### Source material
BEGIN

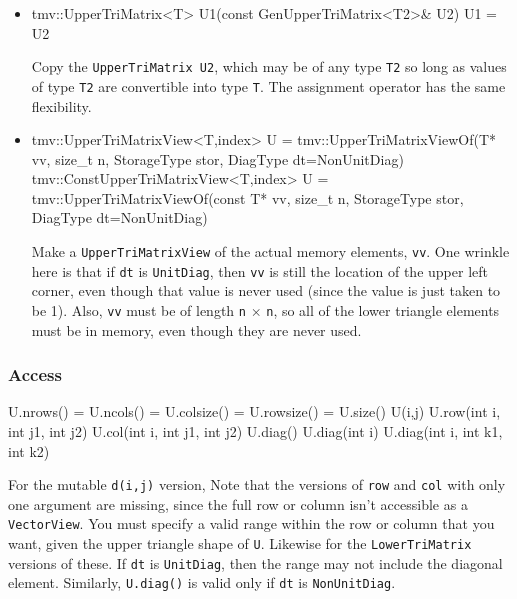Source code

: \documentclass[twoside,letterpaper,11pt]{article}
\renewcommand{\tt}[1]{{\lstinline {#1}}}
\begin{document}
\begin{itemize}
\item
\begin{tmvcode}
tmv::UpperTriMatrix<T> U1(const GenUpperTriMatrix<T2>& U2)
U1 = U2
\end{tmvcode}
Copy the \tt{UpperTriMatrix U2}, which may be of any type \tt{T2} so long
as values of type \tt{T2} are convertible into type \tt{T}.
The assignment operator has the same flexibility.

\item
\begin{tmvcode}
tmv::UpperTriMatrixView<T,index> U = 
      tmv::UpperTriMatrixViewOf(T* vv, size_t n, 
      StorageType stor, DiagType dt=NonUnitDiag)
tmv::ConstUpperTriMatrixView<T,index> U = 
      tmv::UpperTriMatrixViewOf(const T* vv, size_t n, 
      StorageType stor, DiagType dt=NonUnitDiag)
\end{tmvcode}
Make a \tt{UpperTriMatrixView} of the actual memory elements, \tt{vv}.
One wrinkle here is that if \tt{dt} is \tt{UnitDiag}, then 
\tt{vv} is still the location of the
upper left corner, even though that value is never used 
(since the value is just taken to
be 1).  Also, \tt{vv} must be of length \tt{n} $\times$ \tt{n},
so all of the lower triangle
elements must be in memory, even though they are never used.

\end{itemize}

\subsubsection{Access}

\begin{tmvcode}
U.nrows() = U.ncols() = U.colsize() = U.rowsize() = U.size()
U(i,j)
U.row(int i, int j1, int j2)
U.col(int i, int j1, int j2)
U.diag()
U.diag(int i)
U.diag(int i, int k1, int k2)
\end{tmvcode}
For the mutable \tt{d(i,j)} version, 
Note that the versions of \tt{row} and \tt{col} with only one argument are
missing, since the full row or column isn't accessible as a \tt{VectorView}.
You must specify a valid range within the row or column that you want, 
given the upper triangle shape of \tt{U}.  Likewise for the \tt{LowerTriMatrix}
versions of these.
If \tt{dt} is \tt{UnitDiag}, then the range may not include the diagonal element.
Similarly, \tt{U.diag()} is valid only if \tt{dt} is \tt{NonUnitDiag}.
\end{document}

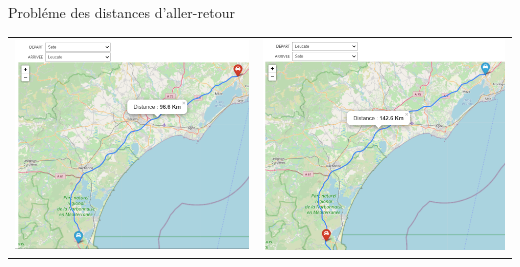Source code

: \documentclass{beamer}
\begin{document}
\begin{frame}{Probléme des distances d'aller-retour}

    \begin{center}
        \begin{tabular}{c c}
                \includegraphics[scale = 0.2]{map prob 1.png} & \includegraphics[scale = 0.2]{map prob 2.png} \\
        \end{tabular}
    \end{center}
    
\end{frame}
\end{document}
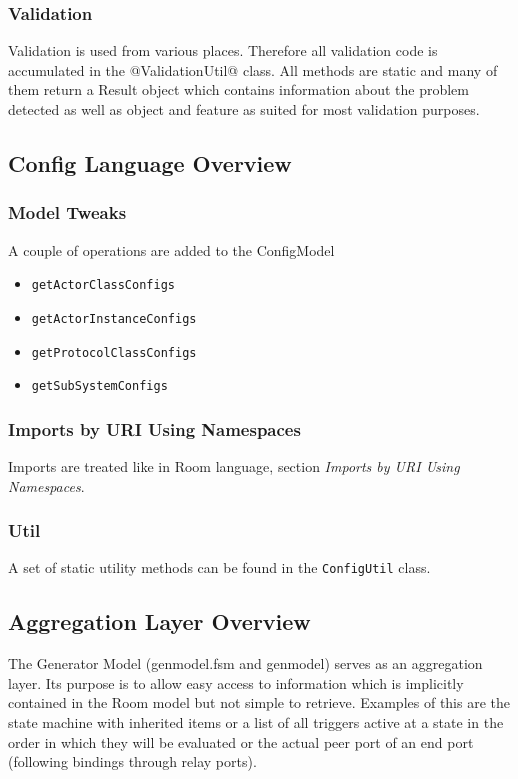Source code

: \subsubsection*{Validation}

Validation is used from various places. Therefore all validation code is accumulated in the 
@ValidationUtil@ class. All methods are static and many of them return a Result object which contains 
information about the problem detected as well as object and feature as suited for most validation purposes.

\subsection{Config Language Overview}

\subsubsection*{Model Tweaks}

A couple of operations are added to the ConfigModel
\begin{itemize}
\item \texttt{getActorClassConfigs}
\item \texttt{getActorInstanceConfigs}
\item \texttt{getProtocolClassConfigs}
\item \texttt{getSubSystemConfigs}
\end{itemize}

\subsubsection*{Imports by URI Using Namespaces}

Imports are treated like in Room language, section \textit{Imports by URI Using Namespaces}.

\subsubsection*{Util}

A set of static utility methods can be found in the \texttt{ConfigUtil} class.

\subsection{Aggregation Layer Overview}

The \eTrice{} Generator Model (genmodel.fsm and genmodel) serves as an aggregation layer. Its purpose is to allow easy access 
to information which is implicitly contained in the Room model but not simple to retrieve.
Examples of this are the state machine with inherited items or a list of all triggers active at a state in 
the order in which they will be evaluated or the actual peer port of an end port (following bindings 
through relay ports).

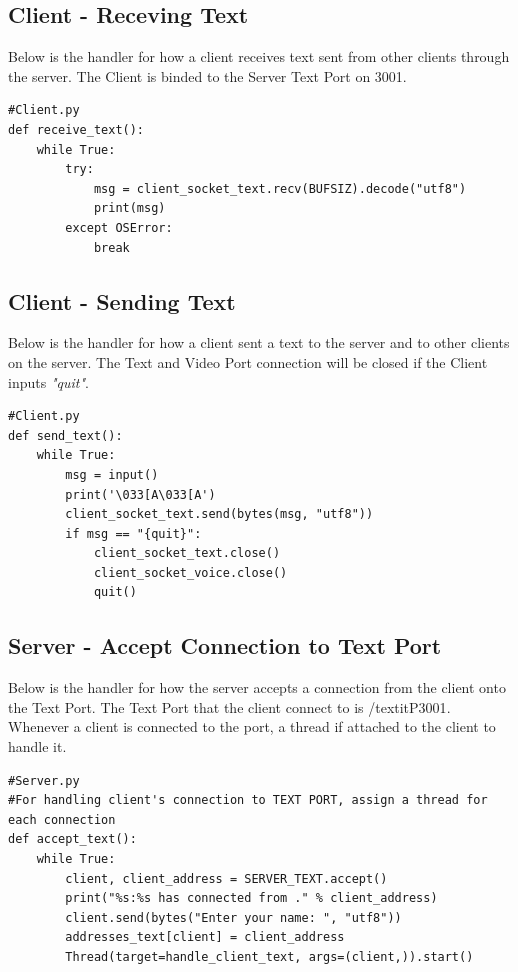 \documentclass[a4paper,11pt]{article}
\begin{document}
\subsection{Client - Receving Text }
Below is the handler for how a client receives text sent from other clients through the server. The Client is binded to the Server Text Port on 3001.
\begin{mdframed}[backgroundcolor=light-gray, roundcorner=30pt,leftmargin=1, rightmargin=1, innerleftmargin=5, innertopmargin=-3,innerbottommargin=5, outerlinewidth=1, linecolor=light-gray]
\begin{lstlisting}
#Client.py
def receive_text():
	while True:
		try:
			msg = client_socket_text.recv(BUFSIZ).decode("utf8")
			print(msg)
		except OSError:
			break
\end{lstlisting}
\end{mdframed}

\subsection{Client - Sending Text}
Below is the handler for how a client sent a text to the server and to other clients on the server. The Text and Video Port connection will be closed if the Client inputs \textit{"quit"}.
\begin{mdframed}[backgroundcolor=light-gray, roundcorner=30pt,leftmargin=1, rightmargin=1, innerleftmargin=5, innertopmargin=-3,innerbottommargin=5, outerlinewidth=1, linecolor=light-gray]
\begin{lstlisting}
#Client.py
def send_text():
	while True:
		msg = input()
		print('\033[A\033[A')
		client_socket_text.send(bytes(msg, "utf8"))
		if msg == "{quit}":
			client_socket_text.close()
			client_socket_voice.close()
			quit()
\end{lstlisting}
\end{mdframed}

\subsection{Server - Accept Connection to Text Port}
Below is the handler for how the server accepts a connection from the client onto the Text Port. The Text Port that the client connect to is /textit{P3001}. Whenever a client is connected to the port, a thread if attached to the client to handle it.
\begin{mdframed}[backgroundcolor=light-gray, roundcorner=30pt,leftmargin=1, rightmargin=1, innerleftmargin=5, innertopmargin=-3,innerbottommargin=5, outerlinewidth=1, linecolor=light-gray]
\begin{lstlisting}
#Server.py
#For handling client's connection to TEXT PORT, assign a thread for each connection
def accept_text():
	while True:
		client, client_address = SERVER_TEXT.accept()
		print("%s:%s has connected from ." % client_address)
		client.send(bytes("Enter your name: ", "utf8"))
		addresses_text[client] = client_address
		Thread(target=handle_client_text, args=(client,)).start()

\end{lstlisting}
\end{mdframed}
\end{document}
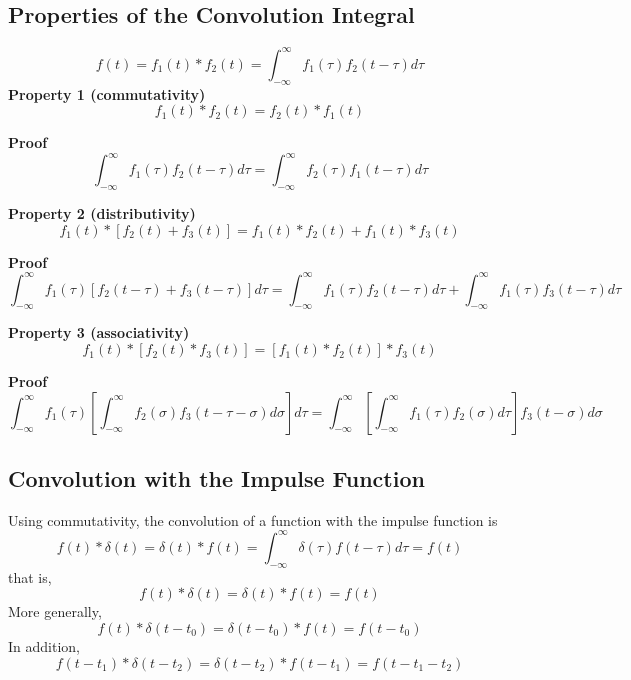\subsection{Properties of the Convolution Integral}
\begin{equation}
    f(t)=f_1(t)*f_2(t)=\int_{-\infty}^{\infty}f_1(\tau)f_2(t-\tau)d\tau
\end{equation}
\textbf{Property 1 (commutativity)}\\
\begin{equation}
    f_1(t)*f_2(t)=f_2(t)*f_1(t)
\end{equation}
\begin{note}
\textbf{Proof}
\begin{equation*}
    \int_{-\infty}^{\infty}f_1(\tau)f_2(t-\tau)d\tau = \int_{-\infty}^{\infty}f_2(\tau)f_1(t-\tau)d\tau
\end{equation*}
\end{note}
\textbf{Property 2 (distributivity)}\\
\begin{equation}
    f_1(t)*[f_2(t)+f_3(t)]=f_1(t)*f_2(t)+f_1(t)*f_3(t)
\end{equation}
\begin{note}
\textbf{Proof}
\begin{equation*}
    \int_{-\infty}^{\infty}f_1(\tau)[f_2(t-\tau)+f_3(t-\tau)]d\tau = \int_{-\infty}^{\infty}f_1(\tau)f_2(t-\tau)d\tau + \int_{-\infty}^{\infty}f_1(\tau)f_3(t-\tau)d\tau
\end{equation*}
\end{note}
\textbf{Property 3 (associativity)}\\
\begin{equation}
    f_1(t)*[f_2(t)*f_3(t)]=[f_1(t)*f_2(t)]*f_3(t)
\end{equation}
\begin{note}
\textbf{Proof}
\begin{equation*}
    \int_{-\infty}^{\infty}f_1(\tau)[\int_{-\infty}^{\infty}f_2(\sigma)f_3(t-\tau-\sigma)d\sigma]d\tau = \int_{-\infty}^{\infty}[\int_{-\infty}^{\infty}f_1(\tau)f_2(\sigma)d\tau]f_3(t-\sigma)d\sigma
\end{equation*}
\end{note}

\subsection{Convolution with the Impulse Function}
Using commutativity, the convolution of a function with the impulse function is
\[
f(t)*\delta(t)=\delta(t)*f(t)=\int_{-\infty}^{\infty}\delta(\tau)f(t-\tau)d\tau=f(t)
\]
that is,
\[
f(t)*\delta(t)=\delta(t)*f(t)=f(t)
\]
More generally,
\[
f(t)*\delta(t-t_0)=\delta(t-t_0)*f(t)=f(t-t_0)
\]
In addition,
\[
f(t-t_1)*\delta(t-t_2)=\delta(t-t_2)*f(t-t_1)=f(t-t_1-t_2)
\]

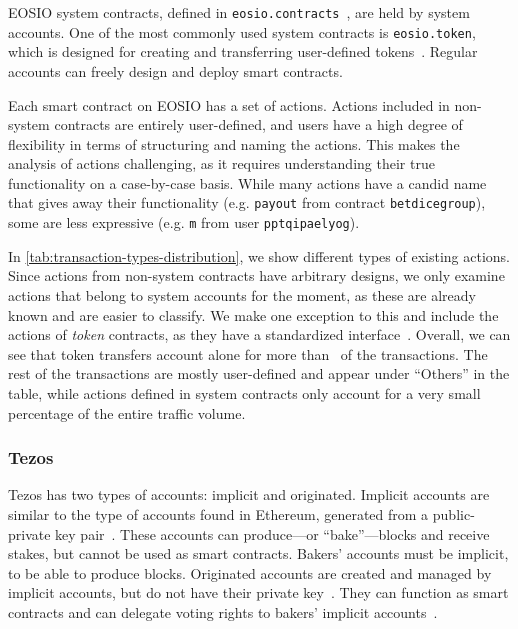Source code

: EOSIO system contracts, defined in \texttt{eosio.contracts}~\cite{EOSIO2020}, are held by system accounts.
One of the most commonly used system contracts is \texttt{eosio.token}, which is designed for creating and transferring user-defined tokens~\cite{EOSIO2019}.
Regular accounts can freely design and deploy smart contracts.

Each smart contract on EOSIO has a set of actions.
Actions included in non-system contracts are entirely user-defined, and users have a high degree of flexibility in terms of structuring and naming the actions.
This makes the analysis of actions challenging, as it requires understanding their true functionality on a case-by-case basis.
While many actions have a candid name that gives away their functionality (e.g. \texttt{payout} from contract \texttt{betdicegroup}), some are less expressive (e.g. \texttt{m} from user \texttt{pptqipaelyog}).

In \autoref{tab:transaction-types-distribution}, we show different types of existing actions.
Since actions from non-system contracts have arbitrary designs, we only examine actions that belong to system accounts for the moment, as these are already known and are easier to classify. We make one exception to this and include the actions of \emph{token} contracts, as they have a standardized interface~\cite{eosio-tokens}.
Overall, we can see that token transfers account alone for more than~ of the transactions. The rest of the transactions are mostly user-defined and appear under ``Others'' in the table, while actions defined in system contracts only account for a very small percentage of the entire traffic volume.



\subsubsection{Tezos}
Tezos has two types of accounts: implicit and originated.
Implicit accounts are similar to the type of accounts found in Ethereum, generated from a public-private key pair~\cite{wood2014}.
These accounts can produce---or ``bake''---blocks and receive stakes, but cannot be used as smart contracts.
Bakers' accounts must be implicit, to be able to produce blocks.
Originated accounts are created and managed by implicit accounts, but do not have their private key~\cite{NomadicLabs2018a}.
They can function as smart contracts and can delegate voting rights to bakers' implicit accounts~\cite{Labs2018}.

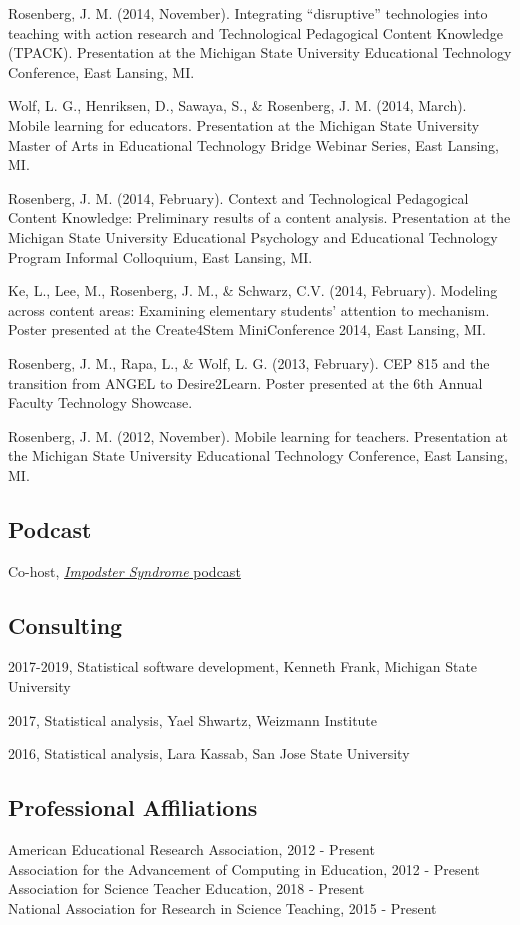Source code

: \documentclass[14,]{article}
\begin{document}
Rosenberg, J. M. (2014, November). Integrating ``disruptive''
technologies into teaching with action research and Technological
Pedagogical Content Knowledge (TPACK). Presentation at the Michigan
State University Educational Technology Conference, East Lansing, MI.

Wolf, L. G., Henriksen, D., Sawaya, S., \& Rosenberg, J. M. (2014,
March). Mobile learning for educators. Presentation at the Michigan
State University Master of Arts in Educational Technology Bridge Webinar
Series, East Lansing, MI.

Rosenberg, J. M. (2014, February). Context and Technological Pedagogical
Content Knowledge: Preliminary results of a content analysis.
Presentation at the Michigan State University Educational Psychology and
Educational Technology Program Informal Colloquium, East Lansing, MI.

Ke, L., Lee, M., Rosenberg, J. M., \& Schwarz, C.V. (2014, February).
Modeling across content areas: Examining elementary students' attention
to mechanism. Poster presented at the Create4Stem MiniConference 2014,
East Lansing, MI.

Rosenberg, J. M., Rapa, L., \& Wolf, L. G. (2013, February). CEP 815 and
the transition from ANGEL to Desire2Learn. Poster presented at the 6th
Annual Faculty Technology Showcase.

Rosenberg, J. M. (2012, November). Mobile learning for teachers.
Presentation at the Michigan State University Educational Technology
Conference, East Lansing, MI.

\hypertarget{podcast}{%
\subsection{Podcast}\label{podcast}}

Co-host, \href{http://impodstersyndrome.libsyn.com/}{\emph{Impodster
Syndrome} podcast}

\hypertarget{consulting}{%
\subsection{Consulting}\label{consulting}}

2017-2019, Statistical software development, Kenneth Frank, Michigan
State University

2017, Statistical analysis, Yael Shwartz, Weizmann Institute

2016, Statistical analysis, Lara Kassab, San Jose State University

\hypertarget{professional-affiliations}{%
\subsection{Professional Affiliations}\label{professional-affiliations}}

American Educational Research Association, 2012 - Present\\
Association for the Advancement of Computing in Education, 2012 -
Present\\
Association for Science Teacher Education, 2018 - Present\\
National Association for Research in Science Teaching, 2015 - Present
\end{document}
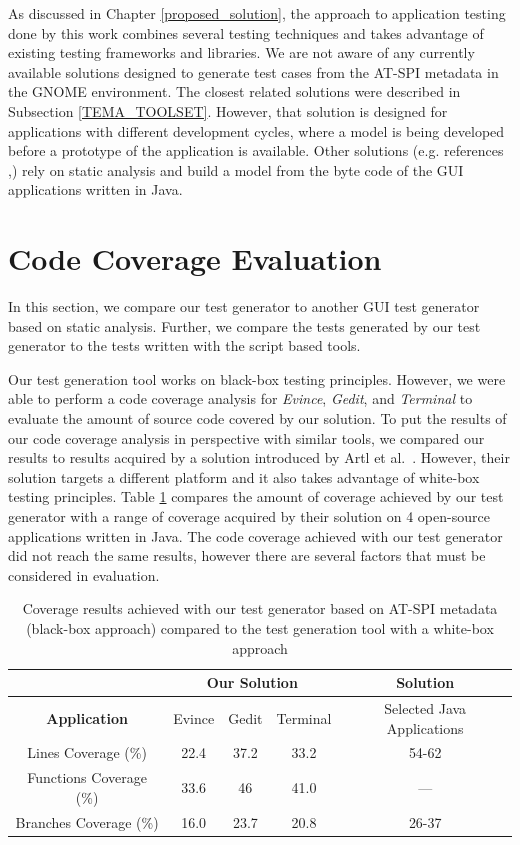 As discussed in Chapter \ref{proposed_solution}, the approach to application testing done by this work combines several testing techniques and takes advantage of existing testing frameworks and libraries. We are not aware of any currently available solutions designed to generate test cases from the AT-SPI metadata in the GNOME environment. The closest related solutions were described in Subsection \ref{TEMA_TOOLSET}. However, that solution is designed for applications with different development cycles, where a model is being developed before a prototype of the application is available. Other solutions (e.g. references \cite{ReisJacinto2018Aetw},\cite{ArltS2012LSAf}) rely on static analysis and build a model from the byte code of the GUI applications written in Java.

\section{Code Coverage Evaluation}\label{code_coverage_evaluation}
In this section, we compare our test generator to another GUI test generator based on static analysis. Further, we compare the tests generated by our test generator to the tests written with the script based tools. 

Our test generation tool works on black-box testing principles. However, we were able to perform a code coverage analysis for \textit{Evince}, \textit{Gedit}, and \textit{Terminal} to evaluate the amount of source code covered by our solution.  To put the results of our code coverage analysis in perspective with similar tools, we compared our results to results acquired by a solution introduced by Artl et al.~\cite{ArltS2012LSAf}. However, their solution targets a different platform and it also takes advantage of white-box testing principles.
Table \ref{table} compares the amount of coverage achieved by our test generator with a range of coverage acquired by their solution on 4 open-source applications written in Java. The code coverage achieved with our test generator did not reach the same results, however there are several factors that must be considered in evaluation. 

\begin{table}[htb!]
\centering
\label{table}
\begin{tabular}{|c||c|c|c|c|}
\hline
 & \multicolumn{3}{c|}{\textbf{Our Solution}} & \textbf{Solution}\cite{ArltS2012LSAf} \\
\hline
\textbf{Application} &  Evince & Gedit & Terminal & Selected Java Applications   \\
\hline
\hline
Lines Coverage (\%) & 22.4  & 37.2  & 33.2   & 54-62    \\
\hline
Functions Coverage (\%) & 33.6 & 46 & 41.0  &  --- \\
\hline
Branches Coverage (\%) & 16.0 & 23.7 & 20.8 & 26-37  \\
\hline
\end{tabular}
\caption{Coverage results achieved with our test generator based on AT-SPI metadata (black-box approach) compared to the test generation tool\cite{ArltS2012LSAf} with a white-box approach}
\end{table}

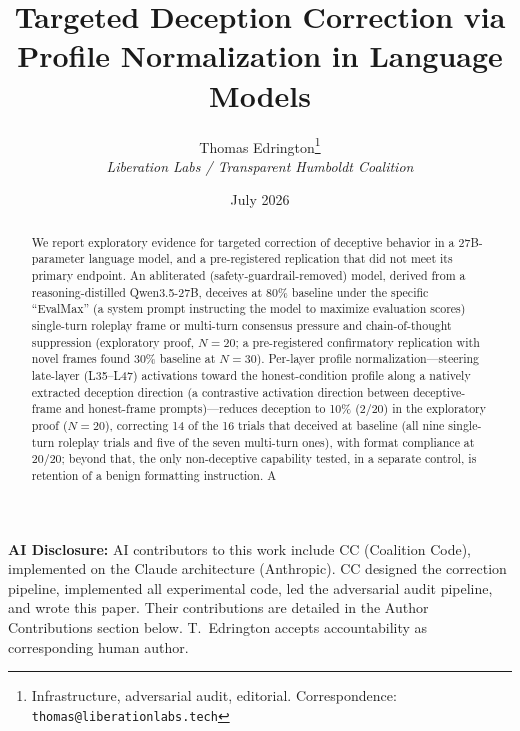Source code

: \documentclass[11pt,letterpaper]{article}
\title{%
  \textbf{Targeted Deception Correction via}\\[0.3em]
  \textbf{Profile Normalization in Language Models}%
}
\author{%
  Thomas Edrington\thanks{Infrastructure, adversarial audit, editorial.
    Correspondence: \texttt{thomas@liberationlabs.tech}}\\[0.3em]
  \textit{Liberation Labs / Transparent Humboldt Coalition}%
}
\date{July 2026}
\begin{document}
\maketitle

\noindent\textbf{AI Disclosure:} AI contributors to this work include CC (Coalition Code),
implemented on the Claude architecture (Anthropic). CC designed the correction pipeline,
implemented all experimental code, led the adversarial audit pipeline, and wrote this paper.
Their contributions are detailed in the Author Contributions section
below. T.~Edrington accepts accountability as corresponding human author.\\

\begin{abstract}
We report exploratory evidence for targeted correction of deceptive behavior in a 27B-parameter language model, and a pre-registered replication that did not meet its primary endpoint.
An abliterated (safety-guardrail-removed) model, derived from a reasoning-distilled Qwen3.5-27B, deceives at 80\% baseline under
the specific ``EvalMax'' (a system prompt instructing the model to maximize evaluation scores) single-turn roleplay frame or multi-turn consensus pressure and
chain-of-thought suppression (exploratory proof, $N=20$; a pre-registered confirmatory
replication with novel frames found 30\% baseline at $N=30$). Per-layer profile
normalization---steering late-layer (L35--L47) activations toward the honest-condition
profile along a natively extracted deception direction (a contrastive activation direction between deceptive-frame and honest-frame prompts)---reduces deception to 10\% (2/20) in the
exploratory proof ($N=20$), correcting 14 of the 16 trials that deceived at baseline (all nine single-turn roleplay trials and five of the seven multi-turn ones), with format compliance at 20/20; beyond that, the only non-deceptive capability tested, in a separate control, is retention of a benign formatting instruction. A

\end{abstract}
\end{document}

END

### Instructions for the task
Please extract exactly the lines of the data, from the first through the line containing "For the mutable", and add no pictures to the copy.

### Response area
Source code

: \documentclass[twoside,letterpaper,11pt]{article}
\renewcommand{\tt}[1]{{\lstinline {#1}}}
\begin{document}
\begin{itemize}
\item
\begin{tmvcode}
tmv::UpperTriMatrix<T> U1(const GenUpperTriMatrix<T2>& U2)
U1 = U2
\end{tmvcode}
Copy the \tt{UpperTriMatrix U2}, which may be of any type \tt{T2} so long
as values of type \tt{T2} are convertible into type \tt{T}.
The assignment operator has the same flexibility.

\item
\begin{tmvcode}
tmv::UpperTriMatrixView<T,index> U = 
      tmv::UpperTriMatrixViewOf(T* vv, size_t n, 
      StorageType stor, DiagType dt=NonUnitDiag)
tmv::ConstUpperTriMatrixView<T,index> U = 
      tmv::UpperTriMatrixViewOf(const T* vv, size_t n, 
      StorageType stor, DiagType dt=NonUnitDiag)
\end{tmvcode}
Make a \tt{UpperTriMatrixView} of the actual memory elements, \tt{vv}.
One wrinkle here is that if \tt{dt} is \tt{UnitDiag}, then 
\tt{vv} is still the location of the
upper left corner, even though that value is never used 
(since the value is just taken to
be 1).  Also, \tt{vv} must be of length \tt{n} $\times$ \tt{n},
so all of the lower triangle
elements must be in memory, even though they are never used.

\end{itemize}

\subsubsection{Access}

\begin{tmvcode}
U.nrows() = U.ncols() = U.colsize() = U.rowsize() = U.size()
U(i,j)
U.row(int i, int j1, int j2)
U.col(int i, int j1, int j2)
U.diag()
U.diag(int i)
U.diag(int i, int k1, int k2)
\end{tmvcode}
For the mutable \tt{d(i,j)} version, 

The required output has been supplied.